Transfer Tax applies to the sale of real estate in Panama. The 2% rate is levied on the greater of the following two values:
- a) The sales price outlined in the public deed of transfer.
- b) The cadastral value of the property on the date of the acquisition, plus any increase in value derived from improvements, plus 5% per year computed on the sum of the cadastral value and the improvements.
ARCO: And how much is the capital gain tax? Is it a flat fee or a calculation?
It depends (this is the topic that started this book).
If the buying and selling of real estate is outside the ordinary course of the seller’s business. The capital gains tax will be calculated at 10% of the taxable profit.
The seller will be obligated to pay an amount equivalent to 3% of the total value of the sale or the cadastral value, whichever is higher, as an advance on the capital gains tax.

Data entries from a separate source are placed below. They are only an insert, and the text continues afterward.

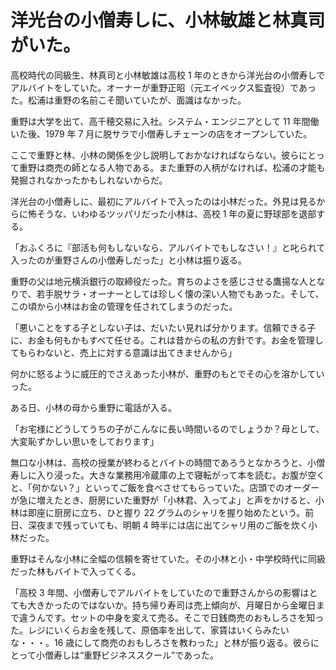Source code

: # 洋光台の小僧寿しに、小林敏雄と林真司がいた。

高校時代の同級生、林真司と小林敏雄は高校 1 年のときから洋光台の小僧寿しでアルバイトをしていた。オーナーが重野正昭（元エイベックス監査役）であった。松浦は重野の名前こそ聞いていたが、面識はなかった。

重野は大学を出て、高千穂交易に入社。システム・エンジニアとして 11 年間働いた後、1979 年 7 月に脱サラで小僧寿しチェーンの店をオープンしていた。

ここで重野と林、小林の関係を少し説明しておかなければならない。彼らにとって重野は商売の師となる人物である。また重野の人柄がなければ、松浦の才能も発掘されなかったかもしれないからだ。

洋光台の小僧寿しに、最初にアルバイトで入ったのは小林だった。外見は見るからに怖そうな、いわゆるツッパリだった小林は、高校 1 年の夏に野球部を退部する。

「おふくろに『部活も何もしないなら、アルバイトでもしなさい！』と叱られて入ったのが重野さんの小僧寿しだった」と小林は振り返る。

重野の父は地元横浜銀行の取締役だった。育ちのよさを感じさせる鷹揚な人となりで、若手脱サラ・オーナーとしては珍しく懐の深い人物でもあった。そして、この頃から小林はお金の管理を任されてしまうのだった。

「悪いことをする子としない子は、だいたい見れば分かります。信頼できる子に、お金も何もかもすべて任せる。これは昔からの私の方針です。お金を管理してもらわないと、売上に対する意識は出てきませんから」

何かに怒るように威圧的でさえあった小林が、重野のもとでその心を溶かしていった。

ある日、小林の母から重野に電話が入る。

「お宅様にどうしてうちの子がこんなに長い時間いるのでしょうか？母として、大変恥ずかしい思いをしております」

無口な小林は、高校の授業が終わるとバイトの時間であろうとなかろうと、小僧寿しに入り浸った。大きな業務用冷蔵庫の上で寝転がって本を読む。お腹が空くと、「何かない？」といってご飯を食べさせてもらっていた。店頭でのオーダーが急に増えたとき、厨房にいた重野が「小林君、入ってよ」と声をかけると、小林は即座に厨房に立ち、ひと握り 22 グラムのシャリを握り始めたという。前日、深夜まで残っていても、明朝 4 時半には店に出てシャリ用のご飯を炊く小林だった。

重野はそんな小林に全幅の信頼を寄せていた。その小林と小・中学校時代に同級だった林もバイトで入ってくる。

「高校 3 年間、小僧寿しでアルバイトをしていたので重野さんからの影響はとても大きかったのではないか。持ち帰り寿司は売上傾向が、月曜日から金曜日まで違うんです。セットの中身を変えて売る。そこで日銭商売のおもしろさを知った。レジにいくらお金を残して、原価率を出して、家賃はいくらみたいな・・・。16 歳にして商売のおもしろさを教わった」と林が振り返る。彼らにとって小僧寿しは“重野ビジネススクール”であった。
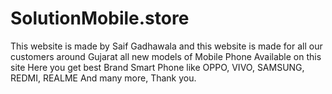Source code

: # SolutionMobile.store
This website is made by Saif Gadhawala and this website is made for all our customers around Gujarat all new models of Mobile Phone Available on this site Here you get best Brand Smart Phone like OPPO, VIVO, SAMSUNG, REDMI, REALME And many more, Thank you. 
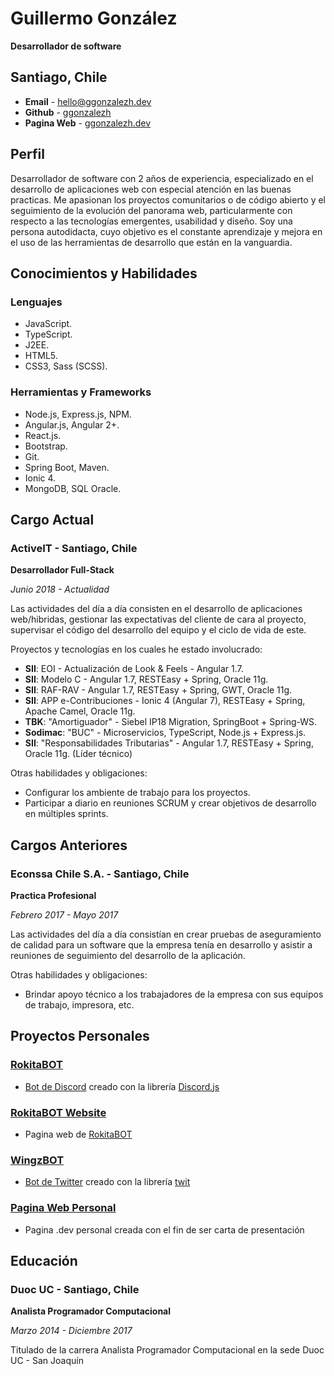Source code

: # Guillermo González

**Desarrollador de software**

## Santiago, Chile

- **Email** - [hello@ggonzalezh.dev](mailto:hello@ggonzalezh.dev)
- **Github** - [ggonzalezh](https://github.com/ggonzalezh)
- **Pagina Web** - [ggonzalezh.dev](https://ggonzalezh.dev)

## Perfil

Desarrollador de software con 2 años de experiencia, especializado en el desarrollo de aplicaciones web con especial atención en las buenas practicas. Me apasionan los proyectos comunitarios o de código abierto y el seguimiento de la evolución del panorama web, particularmente con respecto a las tecnologías emergentes, usabilidad y diseño. Soy una persona autodidacta, cuyo objetivo es el constante aprendizaje y mejora en el uso de las herramientas de desarrollo que están en la vanguardia.

## Conocimientos y Habilidades
 
### Lenguajes
 
- JavaScript.
- TypeScript.
- J2EE.
- HTML5.
- CSS3, Sass (SCSS).

### Herramientas y Frameworks
 
- Node.js, Express.js, NPM.
- Angular.js, Angular 2+.
- React.js.
- Bootstrap.
- Git.
- Spring Boot, Maven.
- Ionic 4.
- MongoDB, SQL Oracle.

## Cargo Actual

### ActiveIT - Santiago, Chile

**Desarrollador Full-Stack**

_Junio 2018 - Actualidad_

Las actividades del día a día consisten en el desarrollo de aplicaciones web/hibridas, gestionar las expectativas del cliente de cara al proyecto, supervisar el código del desarrollo del equipo y el ciclo de vida de este.

Proyectos y tecnologías en los cuales he estado involucrado:

- **SII**: EOI - Actualización de Look & Feels - Angular 1.7.
- **SII**: Modelo C - Angular 1.7, RESTEasy + Spring, Oracle 11g.
- **SII**: RAF-RAV - Angular 1.7, RESTEasy + Spring, GWT, Oracle 11g.
- **SII**: APP e-Contribuciones - Ionic 4 (Angular 7), RESTEasy + Spring, Apache Camel, Oracle 11g.
- **TBK**: "Amortiguador" - Siebel IP18 Migration, SpringBoot + Spring-WS.
- **Sodimac**: "BUC" - Microservicios, TypeScript, Node.js + Express.js.
- **SII**: "Responsabilidades Tributarias" - Angular 1.7, RESTEasy + Spring, Oracle 11g. (Líder técnico)

Otras habilidades y obligaciones: 

- Configurar los ambiente de trabajo para los proyectos.
- Participar a diario en reuniones SCRUM y crear objetivos de desarrollo en múltiples sprints.

## Cargos Anteriores

### Econssa Chile S.A. - Santiago, Chile

**Practica Profesional**

_Febrero 2017 - Mayo 2017_

Las actividades del día a día consistían en crear pruebas de aseguramiento de calidad para un software que la empresa tenía en desarrollo y asistir a reuniones de seguimiento del desarrollo de la aplicación.

Otras habilidades y obligaciones: 

- Brindar apoyo técnico a los trabajadores de la empresa con sus equipos de trabajo, impresora, etc.

## Proyectos Personales

### [RokitaBOT](https://github.com/ggonzalezh/rokita-bot)

- [Bot de Discord](https://discordapp.com/oauth2/authorize?client_id=414719351338565632&scope=bot) creado con la librería [Discord.js](https://discord.js.org/#/)

### [RokitaBOT Website](https://github.com/ggonzalezh/rokitabot-web)

- Pagina web de [RokitaBOT](https://github.com/ggonzalezh/rokita-bot)

### [WingzBOT](https://github.com/ggonzalezh/wingz-bot)

- [Bot de Twitter](https://twitter.com/WingzBOT) creado con la librería [twit](https://www.npmjs.com/package/twit)

### [Pagina Web Personal](https://ggonzalezh.dev)

- Pagina .dev personal creada con el fin de ser carta de presentación

## Educación

### Duoc UC - Santiago, Chile

**Analista Programador Computacional**

_Marzo 2014 - Diciembre 2017_

Titulado de la carrera Analista Programador Computacional en la sede Duoc UC - San Joaquín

However, if the 3% advance capital gains tax exceeds the 10% rate on the actual profit from the sale, the taxpayer can provide a sworn statement evidencing the overpayment, and the surplus amount can then be refunded in cash or used as a tax credit towards future taxes, which is transferable to other taxpayers.
Before this regulation in 2021, even if you sold a property at a loss or cost without making any capital gains, the 3% advance capital gains tax was still mandatory. This resulted in the inconvenience of requesting a refund, a process that could take several years.
In April 2021, Law 208 changed this system by allowing sellers not engaged in regular real estate trading to directly pay the 10% capital gains tax on their actual profit, eliminating the necessity of paying a 3% advance capital gains tax.
The seller can choose the lowest amount as the definitive capital gains tax to be paid.
This shift is particularly advantageous if a property is sold without a profit or at a marginal gain, as it removes the need to pay capital gains tax upfront and then request a refund.
Under Law 208, however, sellers (not predominantly involved in buying and selling properties) can pay the 10% capital gains tax directly on the profit as the final tax, which in this example would be $2,500.
This change simplifies the tax process, making it easier for sellers to navigate the real estate market in Panama.
ARCO: When do these taxes get paid?
Here I´ll make a reference to our other video about closings- this is why transactions in Panama close with a letter of payment, as everything gets paid and transferred before cashing.
Before the property is transferred.
ARCO: What other payments would the owner of a property need to pay before transferring a property? Both as a natural person or as a corporation?
- Outstanding property taxes
ARCO: Once the property gets transferred, what would be your recommendation of “next steps” for the new owner? Any post steps he or she need to take to make sure everything is done and updated in the government universe?
Definitely… The first thing would be to update the property’s information in the national land administration authority (ANATI). The information that gets updated is the cadastral value (acquisition cost) and new owner’s information. Why is this important? Because if you don’t do this, then the DGI will continue to calculate your property tax based on a outdated cadastral value, and when you update this in the future, you will have to pay back taxes with surcharges and interests.
The following step is to link your email address to the property in the DGI and create a new password (NIT). This way you can access your property’s tax account.